_WHAT THIS TASK INVOLVES_. When the word "util" shows up in a line of the records below, copy that line.

------------

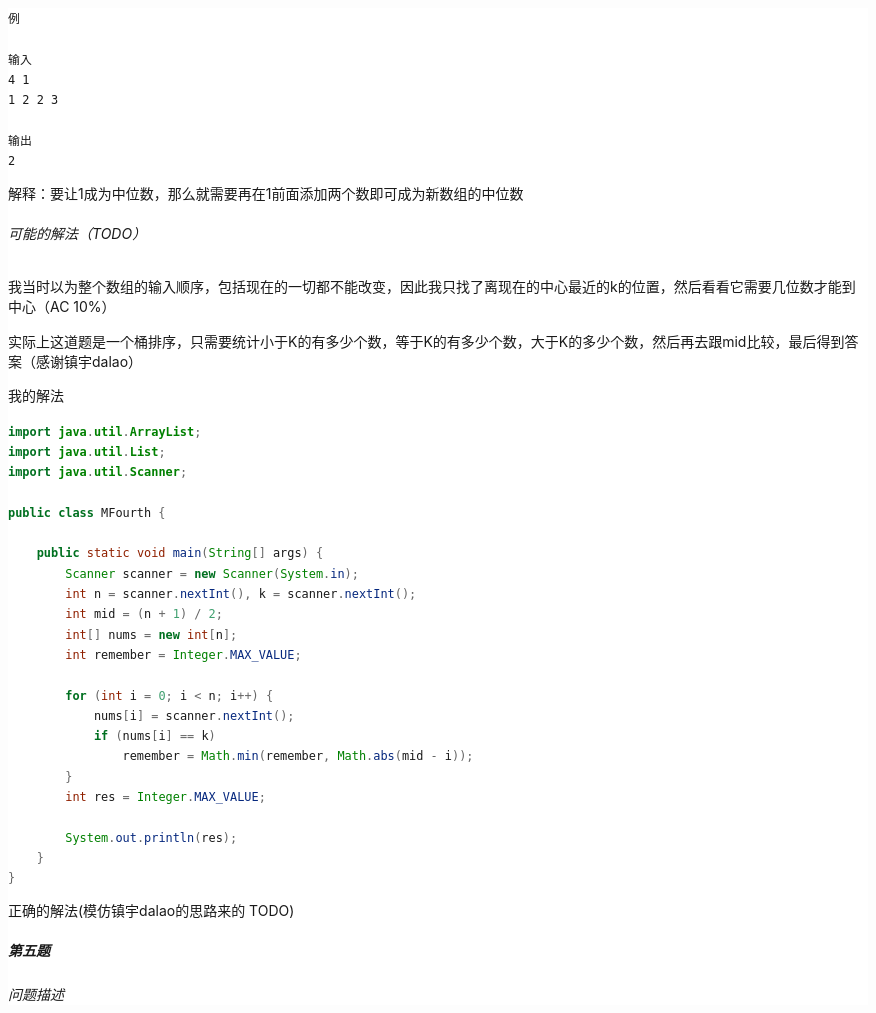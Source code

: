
 ```
例

输入
4 1
1 2 2 3

输出
2
```

解释：要让1成为中位数，那么就需要再在1前面添加两个数即可成为新数组的中位数

###### 可能的解法（TODO）

我当时以为整个数组的输入顺序，包括现在的一切都不能改变，因此我只找了离现在的中心最近的k的位置，然后看看它需要几位数才能到中心（AC 10%）

实际上这道题是一个桶排序，只需要统计小于K的有多少个数，等于K的有多少个数，大于K的多少个数，然后再去跟mid比较，最后得到答案（感谢镇宇dalao）

我的解法
```java
import java.util.ArrayList;
import java.util.List;
import java.util.Scanner;

public class MFourth {

    public static void main(String[] args) {
        Scanner scanner = new Scanner(System.in);
        int n = scanner.nextInt(), k = scanner.nextInt();
        int mid = (n + 1) / 2;
        int[] nums = new int[n];
        int remember = Integer.MAX_VALUE;

        for (int i = 0; i < n; i++) {
            nums[i] = scanner.nextInt();
            if (nums[i] == k)
                remember = Math.min(remember, Math.abs(mid - i));
        }
        int res = Integer.MAX_VALUE;

        System.out.println(res);
    }
}
```

正确的解法(模仿镇宇dalao的思路来的 TODO)

```java

```

##### 第五题

###### 问题描述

------------

_TASK SOLUTION_.
import java.util.ArrayList;
import java.util.List;
import java.util.Scanner;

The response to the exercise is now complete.